By: Brian Danaher, Director of IT Architecture and Tools, Jois Raghavendra B P, Senior Manager, IT Tools and Ravishankar Rao, Enterprise Monitoring Tools Architect
As VMware continued to invest in SaaS and build out their SaaS technology stacks, their IT team was facing new challenges: timely identification of anomalous behavior and faster fault isolation. The key to addressing them was to have availability and performance metrics of critical applications and services collated onto a centralized platform.
The interconnected layers of applications in stacks, and their dependent services, required continuous monitoring to ensure issues are accurately identified and addressed quickly. Otherwise, the IT team faced a possible cascading effect of service failures.
Time for Better Tools to Manage Risks
The team knew it was time to take steps to ensure continuous monitoring and rapidly address new issues – that did not require SME’s to review different monitoring dashboards 24/7. There had to be a better way to ensure high levels of system availability and performance – specifically how they monitored and observed their application stacks. They needed tools to enhance monitoring and observability, and provide better insights than their manual, monitoring practices.

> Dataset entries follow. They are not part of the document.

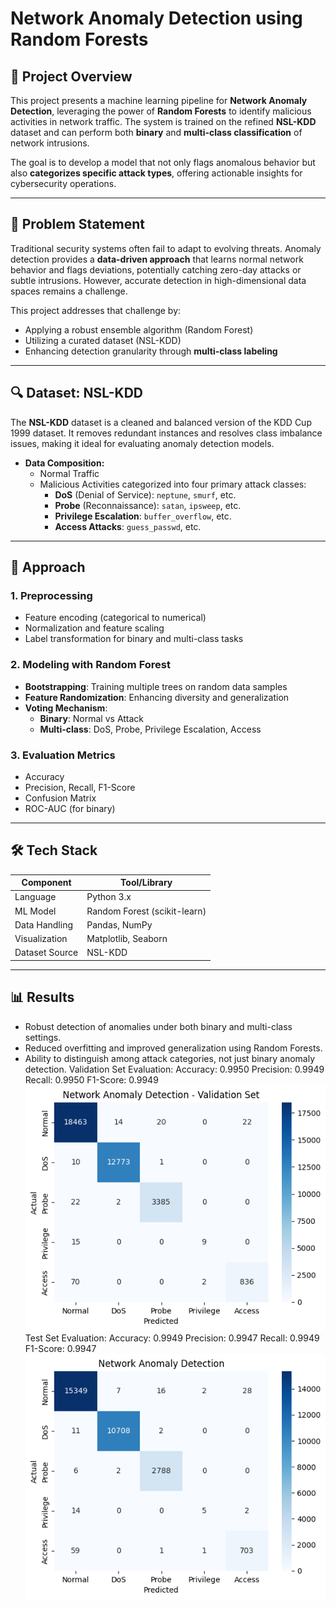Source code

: # Network Anomaly Detection using Random Forests

## 📌 Project Overview

This project presents a machine learning pipeline for **Network Anomaly Detection**, leveraging the power of **Random Forests** to identify malicious activities in network traffic. The system is trained on the refined **NSL-KDD** dataset and can perform both **binary** and **multi-class classification** of network intrusions.

The goal is to develop a model that not only flags anomalous behavior but also **categorizes specific attack types**, offering actionable insights for cybersecurity operations.

---

## 🧠 Problem Statement

Traditional security systems often fail to adapt to evolving threats. Anomaly detection provides a **data-driven approach** that learns normal network behavior and flags deviations, potentially catching zero-day attacks or subtle intrusions. However, accurate detection in high-dimensional data spaces remains a challenge.

This project addresses that challenge by:
- Applying a robust ensemble algorithm (Random Forest)
- Utilizing a curated dataset (NSL-KDD)
- Enhancing detection granularity through **multi-class labeling**

---

## 🔍 Dataset: NSL-KDD

The **NSL-KDD** dataset is a cleaned and balanced version of the KDD Cup 1999 dataset. It removes redundant instances and resolves class imbalance issues, making it ideal for evaluating anomaly detection models.

- **Data Composition:**
  - Normal Traffic
  - Malicious Activities categorized into four primary attack classes:
    - **DoS** (Denial of Service): `neptune`, `smurf`, etc.
    - **Probe** (Reconnaissance): `satan`, `ipsweep`, etc.
    - **Privilege Escalation**: `buffer_overflow`, etc.
    - **Access Attacks**: `guess_passwd`, etc.

---

## 🧪 Approach

### 1. **Preprocessing**
- Feature encoding (categorical to numerical)
- Normalization and feature scaling
- Label transformation for binary and multi-class tasks

### 2. **Modeling with Random Forest**
- **Bootstrapping**: Training multiple trees on random data samples
- **Feature Randomization**: Enhancing diversity and generalization
- **Voting Mechanism**:
  - **Binary**: Normal vs Attack
  - **Multi-class**: DoS, Probe, Privilege Escalation, Access

### 3. **Evaluation Metrics**
- Accuracy
- Precision, Recall, F1-Score
- Confusion Matrix
- ROC-AUC (for binary)

---

## 🛠️ Tech Stack

| Component      | Tool/Library         |
|----------------|----------------------|
| Language       | Python 3.x           |
| ML Model       | Random Forest (scikit-learn) |
| Data Handling  | Pandas, NumPy        |
| Visualization  | Matplotlib, Seaborn  |
| Dataset Source | NSL-KDD              |

---

## 📊 Results

- Robust detection of anomalies under both binary and multi-class settings.
- Reduced overfitting and improved generalization using Random Forests.
- Ability to distinguish among attack categories, not just binary anomaly detection.
Validation Set Evaluation:
Accuracy: 0.9950
Precision: 0.9949
Recall: 0.9950
F1-Score: 0.9949
![Confusion Matrix for Validation set](validation.png)
Test Set Evaluation:
Accuracy: 0.9949
Precision: 0.9947
Recall: 0.9949
F1-Score: 0.9947
![Confusion Matrix for Test set](test.png)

While there were multiple tools to address anomaly identification, correlation and hence, faster fault isolation remained a key challenge, given the complexity and inter-dependency of systems and application stacks. The inter-dependency meant an issue in the downstream system could have repercussions and a cascading effect, on the upstream. For example, a network blip can escalate to multiple application failures, or one node in a cluster exhibiting high CPU utilization need not be construed as an application outage.
Defining Solution Requirements
The first question the VMware team had to ask themselves was “what are the key metrics required for optimal monitoring of each layer of their application stacks?” While there were many key transactions, not all needed to be displayed on a dashboard view of real-time system performance.
The VMware IT support teams needed a centralized platform:
- With an end-to-end view of key business transactions or workflows
- Ability to visualize the KPIs of key business transactions and dependent services
It was also critical to identify performance bottlenecks before they became major incidents. Finally, the ability to provide a quick visual indicator of the state of an entire business transaction would aid quicker fault identification.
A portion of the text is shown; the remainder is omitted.